According to the agency, people in the U.S. have lost approximately $64 million. Texas ranks first with $4.7 million in losses, making it the third highest state to be targeted.
Guillermo Vasquez tells CHANNEL 5 NEWS it started out as an urgent phone call.
“They said that they had an arrest warrant for me and that my property was being looked at,” he says. “It’s kind of scary. However, it just – I just kind of blew it off.”
Vasquez says as the calls came, the whole situation seemed off.
“I had just received my income tax, so I know they wouldn’t find me something if there was an arrest warrant or I owed taxes,” he says.
TIGTA says they’ve noticed calls from people impersonating the IRS in order to make a quick buck are on the rise.
They don’t target anyone specifically, according to TIGTA officials. They say auto-dialers are used to call people across the country, and these calls can be coming from anywhere.
In 2016, dozens of people were arrested in India on suspicion of posing as IRS agents.
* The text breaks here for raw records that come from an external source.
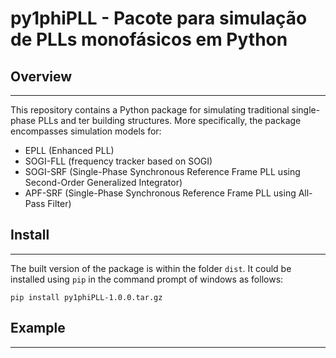 # py1phiPLL - Pacote para simulação de PLLs monofásicos em Python




## Overview
----------------------------

This repository contains a Python package for simulating traditional single-phase PLLs and ter building structures. More specifically, the package encompasses simulation models for:

- EPLL (Enhanced PLL) 
- SOGI-FLL (frequency tracker based on SOGI)
- SOGI-SRF (Single-Phase Synchronous Reference Frame PLL using Second-Order Generalized Integrator)
- APF-SRF (Single-Phase Synchronous Reference Frame PLL using All-Pass Filter)




## Install
---------------------------

The built version of the package is within the folder <code>dist</code>. It could be installed using <code>pip</code> in the command prompt of windows as follows:

```
pip install py1phiPLL-1.0.0.tar.gz
```




## Example
---------------------------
The following year, a man believed to be a ringleader in the ploy was also arrested.
Vasquez says these calls can seem scary at first with how demanding they are.
“I mean it ruins your whole day,” he says.
He says, for now, he’s glad he followed his gut and didn’t hand over any money.
TIGTA says the IRS will not call you and threaten immediate arrest or legal action.
Anyone receiving these calls should report them and any money lost to their website.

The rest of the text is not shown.